One goal for further work on this model is to examine how it relates to Kosslyn’s model of visual imagery which proposes that visual images are maintained in a visual buffer and inspected via an “attentional window” (Kosslyn 1980, 1994). In this respect, it is interesting that we found inter-task correlations of activation magnitudes in IFG and the pul/LP thalamic area during visual object imagery and haptic perception of familiar shape. The IFG is involved in top-down generation and control of imagery processes (Kosslyn et al. 1993; Ishai et al. 2000; Mechelli et al. 2004) while the pul/LP thalamic area has been associated with shifts of attention within the visual buffer (Kosslyn et al. 1993; Kosslyn 1994). Since the imagery and haptic tasks both required a comparison between two stimuli in order to make the same/different decision, participants may well have shifted between images in making the comparison. At this stage, however, these relationships between our model and Kosslyn’s (1980, 1994) can only be regarded as tentative, and a more principled investigation is required.

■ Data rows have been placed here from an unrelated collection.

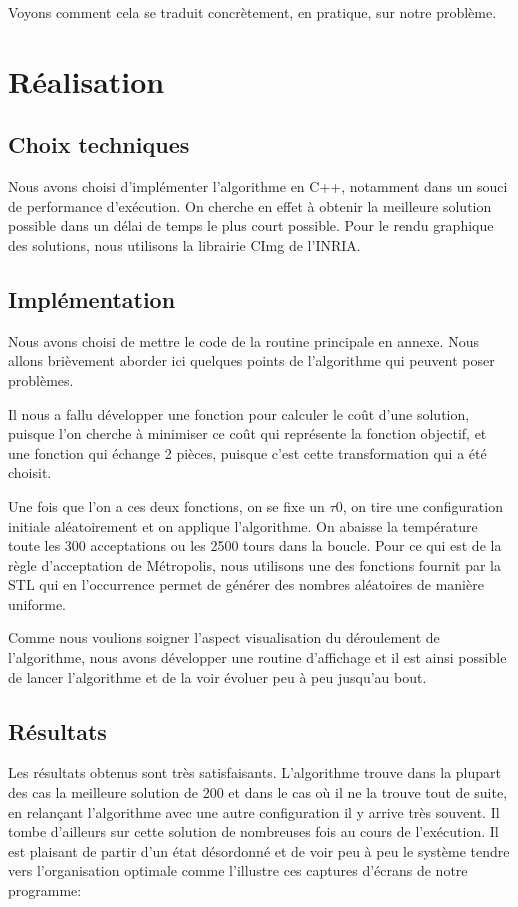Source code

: \documentclass{report}
\begin{document}
Voyons comment cela se traduit concrètement, en pratique, sur notre problème.

\section{Réalisation}
\subsection{Choix techniques}
Nous avons choisi d'implémenter l'algorithme en C++, notamment dans un souci de performance d’exécution. On cherche en effet à obtenir la meilleure solution possible dans un délai de temps le plus court possible. Pour le rendu graphique des solutions, nous utilisons la librairie CImg de l'INRIA.

\subsection{Implémentation}
Nous avons choisi de mettre le code de la routine principale en annexe. Nous allons brièvement aborder ici quelques points de l’algorithme qui peuvent poser problèmes.

Il nous a fallu développer une fonction pour calculer le coût d'une solution, puisque l'on cherche à minimiser ce coût qui représente la fonction objectif, et une fonction qui échange 2 pièces, puisque c'est cette transformation qui a été choisit.

Une fois que l'on a ces deux fonctions, on se fixe un $\tau 0$, on tire une configuration initiale aléatoirement et on applique l'algorithme. On abaisse la température toute les 300 acceptations ou les 2500 tours dans la boucle. Pour ce qui est de la règle d'acceptation de Métropolis, nous utilisons une des fonctions fournit par la STL qui en l’occurrence permet de générer des nombres aléatoires de manière uniforme.

Comme nous voulions soigner l'aspect visualisation du déroulement de l'algorithme, nous avons développer une routine d'affichage et il est ainsi possible de lancer l'algorithme et de la voir évoluer peu à peu jusqu'au bout.

\subsection{Résultats}
Les résultats obtenus sont très satisfaisants. L'algorithme trouve dans la plupart des cas la meilleure solution de 200 et dans le cas où il ne la trouve tout de suite, en relançant l'algorithme avec une autre configuration il y arrive très souvent. Il tombe d'ailleurs sur cette solution de nombreuses fois au cours de l'exécution. Il est plaisant de partir d'un état désordonné et de voir peu à peu le système tendre vers l'organisation optimale comme l'illustre ces captures d'écrans de notre programme:\\
\end{document}
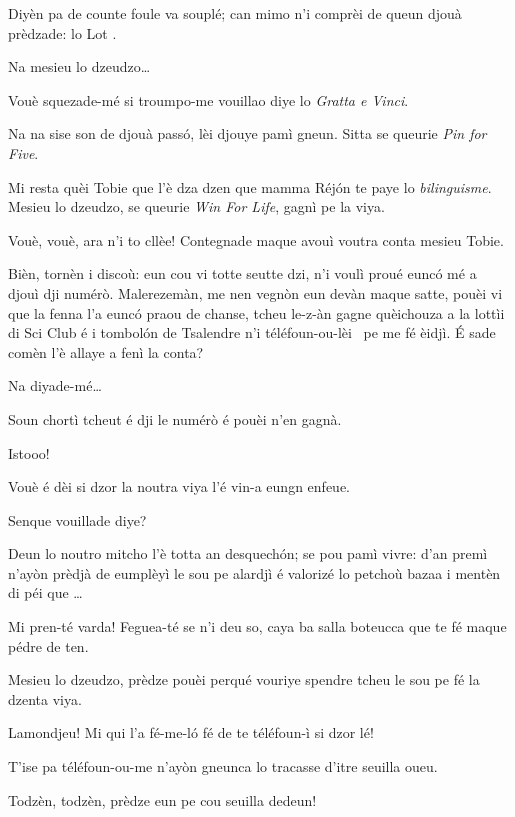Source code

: \begin{drama}
\DzeudzoSenliquerspeaks Diyèn pa de counte foule va souplé; can mimo n’i comprèi de queun djouà prèdzade: lo Lot \lotto.

\Tobiespeaks Na mesieu lo dzeudzo\ldots

\DzeudzoSenliquerspeaks Vouè squezade-mé si troumpo-me vouillao diye lo \textit{Gratta e Vinci}.

\Tobiespeaks Na na sise son de djouà passó, lèi djouye pamì gneun. Sitta se queurie \textit{Pin for Five}.

\Bertinaspeaks Mi resta quèi Tobie que l’è dza dzen que mamma Réjón te paye lo \textit{bilinguisme}.  Mesieu lo dzeudzo, se queurie \textit{Win For Life}, gagnì pe la viya.

\DzeudzoSenliquerspeaks Vouè, vouè, ara n’i to cllèe! Contegnade maque avouì voutra conta mesieu Tobie.

\Tobiespeaks Bièn, tornèn i discoù: eun cou vi totte seutte dzi, n’i voulì proué eunc\'o mé a djouì  dji numérò. Malerezemàn, me nen vegnòn eun devàn maque satte, pouèi vi que la fenna l'a eunc\'o praou de chanse, tcheu le-z-àn gagne quèichouza a la lottìi di Sci Club é i tombol\'on de Tsalendre n’i téléfoun-ou-lèi \chiamare\ pe me fé èidjì. É sade comèn l’è allaye a fenì la conta?

\DzeudzoSenliquerspeaks Na diyade-mé\ldots

\Tobiespeaks Soun chortì tcheut é dji le numérò é pouèi n’en gagnà.

\DzeudzoSenliquerspeaks Istooo!

\Bertinaspeaks Vouè é dèi si dzor la noutra viya l’é vin-a eungn enfeue.

\DzeudzoSenliquerspeaks Senque vouillade diye?

\Bertinaspeaks Deun lo noutro mitcho l’è totta an desquechón; se pou pamì vivre: d'an premì n’ayòn prèdjà de eumplèyì le sou pe alardjì é valorizé lo petchoù bazaa i mentèn di péi que \ldots

\Tobiespeaks Mi pren-té varda! Feguea-té se n’i deu so, caya ba salla boteucca que te fé maque pédre de ten.

\Bertinaspeaks Mesieu lo dzeudzo, prèdze pouèi perqué vouriye spendre tcheu le sou pe fé la dzenta viya.

\Tobiespeaks Lamondjeu! Mi qui l'a fé-me-l\'o fé de te téléfoun-ì si dzor lé!

\Bertinaspeaks T'ise pa téléfoun-ou-me n’ayòn gneunca lo tracasse d’itre seuilla oueu.

\DzeudzoSenliquerspeaks {} Todzèn, todzèn, prèdze eun pe cou seuilla dedeun!


\end{drama}
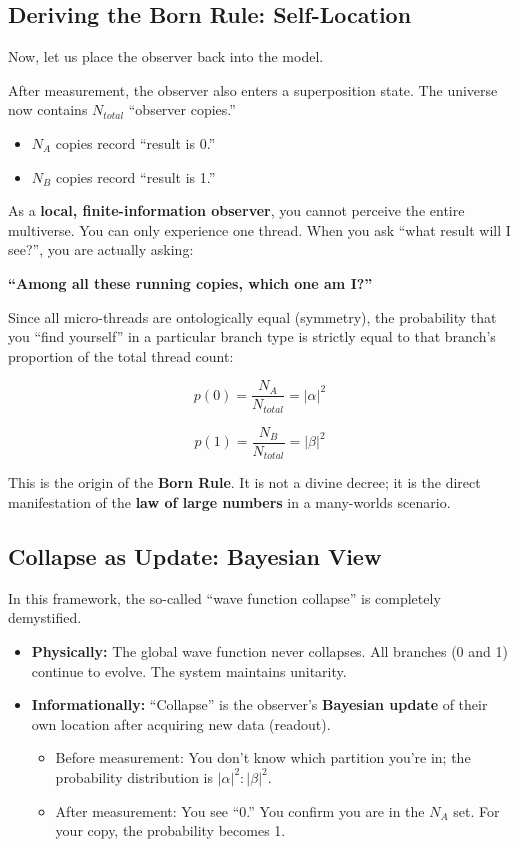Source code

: \documentclass[11pt,a4paper,twoside]{book}
\begin{document}
\subsection{Deriving the Born Rule: Self-Location}

Now, let us place the observer back into the model.

After measurement, the observer also enters a superposition state. The universe now contains \textbf{$N_{total}$} ``observer copies.''

\begin{itemize}
\item \textbf{$N_A$} copies record ``result is 0.''

\item \textbf{$N_B$} copies record ``result is 1.''
\end{itemize}

As a \textbf{local, finite-information observer}, you cannot perceive the entire multiverse. You can only experience one thread. When you ask ``what result will I see?'', you are actually asking:

\textbf{``Among all these running copies, which one am I?''}

Since all micro-threads are ontologically equal (symmetry), the probability that you ``find yourself'' in a particular branch type is strictly equal to that branch's proportion of the total thread count:

$$p(0) = \frac{N_A}{N_{total}} = |\alpha|^2$$

$$p(1) = \frac{N_B}{N_{total}} = |\beta|^2$$

This is the origin of the \textbf{Born Rule}. It is not a divine decree; it is the direct manifestation of the \textbf{law of large numbers} in a many-worlds scenario.

\subsection{Collapse as Update: Bayesian View}

In this framework, the so-called ``wave function collapse'' is completely demystified.

\begin{itemize}
\item \textbf{Physically:} The global wave function never collapses. All branches (0 and 1) continue to evolve. The system maintains unitarity.

\item \textbf{Informationally:} ``Collapse'' is the observer's \textbf{Bayesian update} of their own location after acquiring new data (readout).

    \begin{itemize}
    \item Before measurement: You don't know which partition you're in; the probability distribution is \textbf{$|\alpha|^2 : |\beta|^2$}.

    \item After measurement: You see ``0.'' You confirm you are in the \textbf{$N_A$} set. For your copy, the probability becomes 1.
    \end{itemize}
\end{itemize}
\end{document}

In addition, clearly objects are not exclusively familiar or unfamiliar, and individuals are not purely object or spatial imagers: these are dimensions along which objects and individuals may vary. Since these factors likely interact, with different weights in different circumstances, for example depending on task demands or individual history (visual experience, training, etc.), an individual differences approach is likely to be productive (see Lacey et al. 2007b; Motes et al. 2008).

11.5 Conclusions

In this chapter, we have reviewed evidence for the functional involvement of the LOC, a supposedly visual area, in haptic shape perception and outlined our model in which this involvement reflects visual object and spatial imagery, depending on object familiarity. Both activation and connectivity analyses suggest that object imagery is associated with familiar, more than unfamiliar, objects while spatial imagery may be associated with both. Further work is required to examine individual differences as they relate to this model and to investigate how it interfaces with earlier models of visual imagery.